- **WORK TO COMPLETE**
Only the pictures should be dropped; copy the rest of the entries exactly.

- **GIVEN RECORDS**
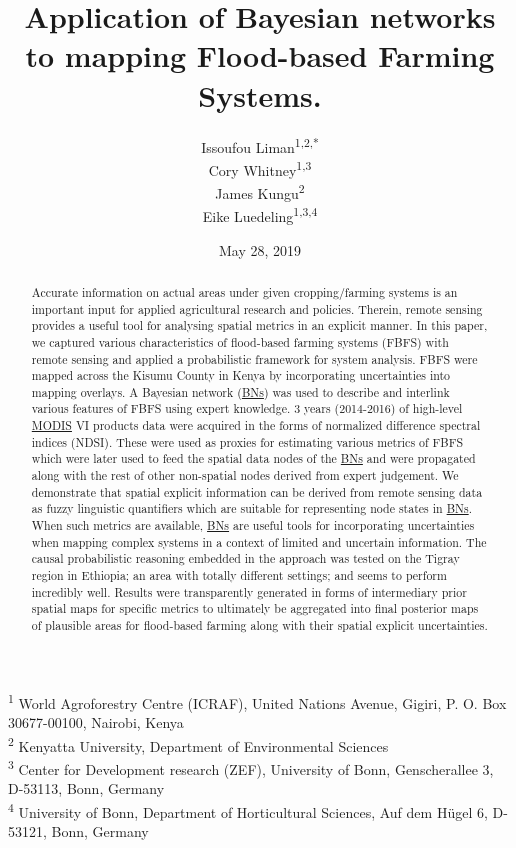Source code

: \documentclass[12pt,oneside]{article}
\title{Application of Bayesian networks to mapping Flood-based Farming Systems.}
\author{Issoufou Liman\textsuperscript{1,2,*} \\ Cory Whitney\textsuperscript{1,3} \\ James Kungu\textsuperscript{2} \\ Eike Luedeling\textsuperscript{1,3,4}}
\date{May 28, 2019}
\begin{document}
\maketitle
\begin{abstract}
Accurate information on actual areas under given cropping/farming systems is an important input for applied agricultural research and policies. Therein, remote sensing provides a useful tool for analysing spatial metrics in an explicit manner. In this paper, we captured various characteristics of flood-based farming systems (FBFS) with remote sensing and applied a probabilistic framework for system analysis. FBFS were mapped across the Kisumu County in Kenya by incorporating uncertainties into mapping overlays. A Bayesian network (\href{https://en.wikipedia.org/wiki/Bayesian_network}{BNs}) was used to describe and interlink various features of FBFS using expert knowledge. 3 years (2014-2016) of high-level \href{https://terra.nasa.gov/about/terra-instruments/modis}{MODIS} VI products data were acquired in the forms of normalized difference spectral indices (NDSI). These were used as proxies for estimating various metrics of FBFS which were later used to feed the spatial data nodes of the \href{https://en.wikipedia.org/wiki/Bayesian_network}{BNs} and were propagated along with the rest of other non-spatial nodes derived from expert judgement. We demonstrate that spatial explicit information can be derived from remote sensing data as fuzzy linguistic quantifiers which are suitable for representing node states in \href{https://en.wikipedia.org/wiki/Bayesian_network}{BNs}. When such metrics are available, \href{https://en.wikipedia.org/wiki/Bayesian_network}{BNs} are useful tools for incorporating uncertainties when mapping complex systems in a context of limited and uncertain information. The causal probabilistic reasoning embedded in the approach was tested on the Tigray region in Ethiopia; an area with totally different settings; and seems to perform incredibly well. Results were transparently generated in forms of intermediary prior spatial maps for specific metrics to ultimately be aggregated into final posterior maps of plausible areas for flood-based farming along with their spatial explicit uncertainties.
\end{abstract}

{
\hypersetup{linkcolor=black}
\setcounter{tocdepth}{5}
\tableofcontents
}
\textsuperscript{1} World Agroforestry Centre (ICRAF), United Nations Avenue, Gigiri, P. O. Box 30677-00100, Nairobi, Kenya\\
\textsuperscript{2} Kenyatta University, Department of Environmental Sciences\\
\textsuperscript{3} Center for Development research (ZEF), University of Bonn, Genscherallee 3, D-53113, Bonn, Germany\\
\textsuperscript{4} University of Bonn, Department of Horticultural Sciences, Auf dem Hügel 6, D-53121, Bonn, Germany
\end{document}
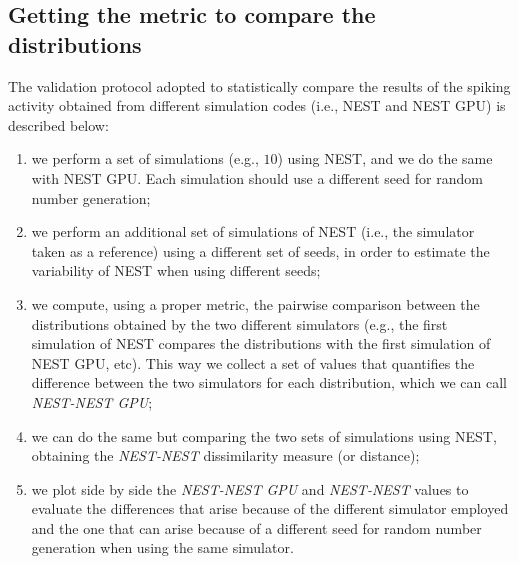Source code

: \documentclass[a4paper, 12pt, twoside, openright]{book}
\begin{document}
\subsection{Getting the metric to compare the distributions}
\label{sed:validation_protocol}
The validation protocol adopted to statistically compare the results of the spiking activity obtained from different simulation codes (i.e., NEST and NEST GPU) is described below:
\begin{enumerate}
    \item we perform a set of simulations (e.g., $10$) using NEST, and we do the same with NEST GPU. Each simulation should use a different seed for random number generation;
    \item we perform an additional set of simulations of NEST (i.e., the simulator taken as a reference) using a different set of seeds, in order to estimate the variability of NEST when using different seeds;
    \item we compute, using a proper metric, the pairwise comparison between the distributions obtained by the two different simulators (e.g., the first simulation of NEST compares the distributions with the first simulation of NEST GPU, etc). This way we collect a set of values that quantifies the difference between the two simulators for each distribution, which we can call \textit{NEST-NEST GPU};
    \item we can do the same but comparing the two sets of simulations using NEST, obtaining the \textit{NEST-NEST} dissimilarity measure (or distance);
    \item we plot side by side the \textit{NEST-NEST GPU} and \textit{NEST-NEST} values to evaluate the differences that arise because of the different simulator employed and the one that can arise because of a different seed for random number generation when using the same simulator.
\end{enumerate}
\end{document}
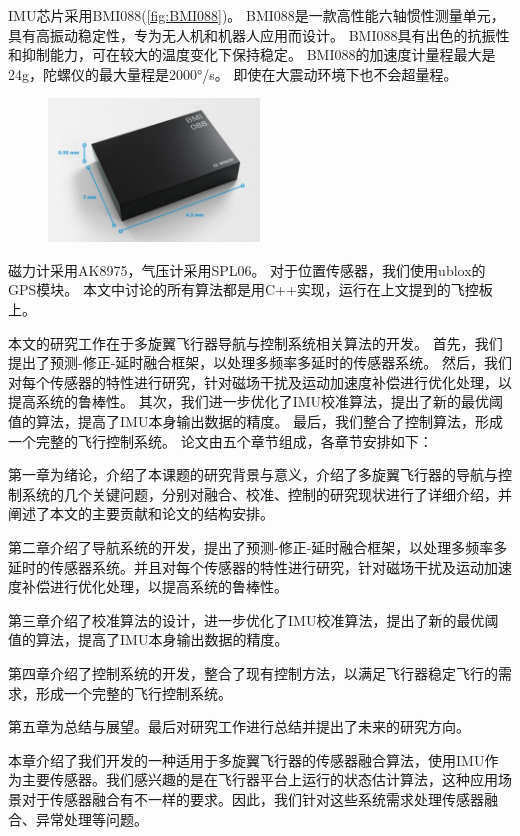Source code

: \documentclass[
  type=master
]{gdutthesis}
\begin{document}
IMU芯片采用BMI088(\autoref{fig:BMI088})。
BMI088是一款高性能六轴惯性测量单元，具有高振动稳定性，专为无人机和机器人应用而设计。
BMI088具有出色的抗振性和抑制能力，可在较大的温度变化下保持稳定。
BMI088的加速度计量程最大是24g，陀螺仪的最大量程是2000°/s。
即使在大震动环境下也不会超量程。
\begin{figure}[htbp]
	\centering
	\includegraphics[width=0.5\textwidth]{屏幕截图 2022-03-30 151212.png}
	\label{fig:BMI088}
\end{figure}

磁力计采用AK8975，气压计采用SPL06。
对于位置传感器，我们使用ublox的GPS模块。
本文中讨论的所有算法都是用C++实现，运行在上文提到的飞控板上。

本文的研究工作在于多旋翼飞行器导航与控制系统相关算法的开发。
首先，我们提出了预测-修正-延时融合框架，以处理多频率多延时的传感器系统。
然后，我们对每个传感器的特性进行研究，针对磁场干扰及运动加速度补偿进行优化处理，以提高系统的鲁棒性。
其次，我们进一步优化了IMU校准算法，提出了新的最优阈值的算法，提高了IMU本身输出数据的精度。
最后，我们整合了控制算法，形成一个完整的飞行控制系统。
论文由五个章节组成，各章节安排如下：

第一章为绪论，介绍了本课题的研究背景与意义，介绍了多旋翼飞行器的导航与控制系统的几个关键问题，分别对融合、校准、控制的研究现状进行了详细介绍，并阐述了本文的主要贡献和论文的结构安排。

第二章介绍了导航系统的开发，提出了预测-修正-延时融合框架，以处理多频率多延时的传感器系统。并且对每个传感器的特性进行研究，针对磁场干扰及运动加速度补偿进行优化处理，以提高系统的鲁棒性。

第三章介绍了校准算法的设计，进一步优化了IMU校准算法，提出了新的最优阈值的算法，提高了IMU本身输出数据的精度。

第四章介绍了控制系统的开发，整合了现有控制方法，以满足飞行器稳定飞行的需求，形成一个完整的飞行控制系统。

第五章为总结与展望。最后对研究工作进行总结并提出了未来的研究方向。

本章介绍了我们开发的一种适用于多旋翼飞行器的传感器融合算法，使用IMU作为主要传感器。我们感兴趣的是在飞行器平台上运行的状态估计算法，这种应用场景对于传感器融合有不一样的要求。因此，我们针对这些系统需求处理传感器融合、异常处理等问题。
\end{document}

- **ANSWER FOR THE TASK**
Source code

: \documentclass[12pt,oneside]{article}
\title{Application of Bayesian networks to mapping Flood-based Farming Systems.}
\author{Issoufou Liman\textsuperscript{1,2,*} \\ Cory Whitney\textsuperscript{1,3} \\ James Kungu\textsuperscript{2} \\ Eike Luedeling\textsuperscript{1,3,4}}
\date{May 28, 2019}
\begin{document}
\maketitle
\begin{abstract}
Accurate information on actual areas under given cropping/farming systems is an important input for applied agricultural research and policies. Therein, remote sensing provides a useful tool for analysing spatial metrics in an explicit manner. In this paper, we captured various characteristics of flood-based farming systems (FBFS) with remote sensing and applied a probabilistic framework for system analysis. FBFS were mapped across the Kisumu County in Kenya by incorporating uncertainties into mapping overlays. A Bayesian network (\href{https://en.wikipedia.org/wiki/Bayesian_network}{BNs}) was used to describe and interlink various features of FBFS using expert knowledge. 3 years (2014-2016) of high-level \href{https://terra.nasa.gov/about/terra-instruments/modis}{MODIS} VI products data were acquired in the forms of normalized difference spectral indices (NDSI). These were used as proxies for estimating various metrics of FBFS which were later used to feed the spatial data nodes of the \href{https://en.wikipedia.org/wiki/Bayesian_network}{BNs} and were propagated along with the rest of other non-spatial nodes derived from expert judgement. We demonstrate that spatial explicit information can be derived from remote sensing data as fuzzy linguistic quantifiers which are suitable for representing node states in \href{https://en.wikipedia.org/wiki/Bayesian_network}{BNs}. When such metrics are available, \href{https://en.wikipedia.org/wiki/Bayesian_network}{BNs} are useful tools for incorporating uncertainties when mapping complex systems in a context of limited and uncertain information. The causal probabilistic reasoning embedded in the approach was tested on the Tigray region in Ethiopia; an area with totally different settings; and seems to perform incredibly well. Results were transparently generated in forms of intermediary prior spatial maps for specific metrics to ultimately be aggregated into final posterior maps of plausible areas for flood-based farming along with their spatial explicit uncertainties.
\end{abstract}

{
\hypersetup{linkcolor=black}
\setcounter{tocdepth}{5}
\tableofcontents
}
\textsuperscript{1} World Agroforestry Centre (ICRAF), United Nations Avenue, Gigiri, P. O. Box 30677-00100, Nairobi, Kenya\\
\textsuperscript{2} Kenyatta University, Department of Environmental Sciences\\
\textsuperscript{3} Center for Development research (ZEF), University of Bonn, Genscherallee 3, D-53113, Bonn, Germany\\
\textsuperscript{4} University of Bonn, Department of Horticultural Sciences, Auf dem Hügel 6, D-53121, Bonn, Germany
\end{document}
Source code

: \documentclass[a4paper, 12pt, twoside, openright]{book}
\begin{document}
\subsection{Getting the metric to compare the distributions}
\label{sed:validation_protocol}
The validation protocol adopted to statistically compare the results of the spiking activity obtained from different simulation codes (i.e., NEST and NEST GPU) is described below:
\begin{enumerate}
    \item we perform a set of simulations (e.g., $10$) using NEST, and we do the same with NEST GPU. Each simulation should use a different seed for random number generation;
    \item we perform an additional set of simulations of NEST (i.e., the simulator taken as a reference) using a different set of seeds, in order to estimate the variability of NEST when using different seeds;
    \item we compute, using a proper metric, the pairwise comparison between the distributions obtained by the two different simulators (e.g., the first simulation of NEST compares the distributions with the first simulation of NEST GPU, etc). This way we collect a set of values that quantifies the difference between the two simulators for each distribution, which we can call \textit{NEST-NEST GPU};
    \item we can do the same but comparing the two sets of simulations using NEST, obtaining the \textit{NEST-NEST} dissimilarity measure (or distance);
    \item we plot side by side the \textit{NEST-NEST GPU} and \textit{NEST-NEST} values to evaluate the differences that arise because of the different simulator employed and the one that can arise because of a different seed for random number generation when using the same simulator.
\end{enumerate}
\end{document}
Source code

: \documentclass[
  type=master
]{gdutthesis}
\begin{document}
IMU芯片采用BMI088(\autoref{fig:BMI088})。
BMI088是一款高性能六轴惯性测量单元，具有高振动稳定性，专为无人机和机器人应用而设计。
BMI088具有出色的抗振性和抑制能力，可在较大的温度变化下保持稳定。
BMI088的加速度计量程最大是24g，陀螺仪的最大量程是2000°/s。
即使在大震动环境下也不会超量程。
\begin{figure}[htbp]
	\centering
	\includegraphics[width=0.5\textwidth]{屏幕截图 2022-03-30 151212.png}
	\label{fig:BMI088}
\end{figure}

磁力计采用AK8975，气压计采用SPL06。
对于位置传感器，我们使用ublox的GPS模块。
本文中讨论的所有算法都是用C++实现，运行在上文提到的飞控板上。

本文的研究工作在于多旋翼飞行器导航与控制系统相关算法的开发。
首先，我们提出了预测-修正-延时融合框架，以处理多频率多延时的传感器系统。
然后，我们对每个传感器的特性进行研究，针对磁场干扰及运动加速度补偿进行优化处理，以提高系统的鲁棒性。
其次，我们进一步优化了IMU校准算法，提出了新的最优阈值的算法，提高了IMU本身输出数据的精度。
最后，我们整合了控制算法，形成一个完整的飞行控制系统。
论文由五个章节组成，各章节安排如下：

第一章为绪论，介绍了本课题的研究背景与意义，介绍了多旋翼飞行器的导航与控制系统的几个关键问题，分别对融合、校准、控制的研究现状进行了详细介绍，并阐述了本文的主要贡献和论文的结构安排。

第二章介绍了导航系统的开发，提出了预测-修正-延时融合框架，以处理多频率多延时的传感器系统。并且对每个传感器的特性进行研究，针对磁场干扰及运动加速度补偿进行优化处理，以提高系统的鲁棒性。

第三章介绍了校准算法的设计，进一步优化了IMU校准算法，提出了新的最优阈值的算法，提高了IMU本身输出数据的精度。

第四章介绍了控制系统的开发，整合了现有控制方法，以满足飞行器稳定飞行的需求，形成一个完整的飞行控制系统。

第五章为总结与展望。最后对研究工作进行总结并提出了未来的研究方向。

本章介绍了我们开发的一种适用于多旋翼飞行器的传感器融合算法，使用IMU作为主要传感器。我们感兴趣的是在飞行器平台上运行的状态估计算法，这种应用场景对于传感器融合有不一样的要求。因此，我们针对这些系统需求处理传感器融合、异常处理等问题。
\end{document}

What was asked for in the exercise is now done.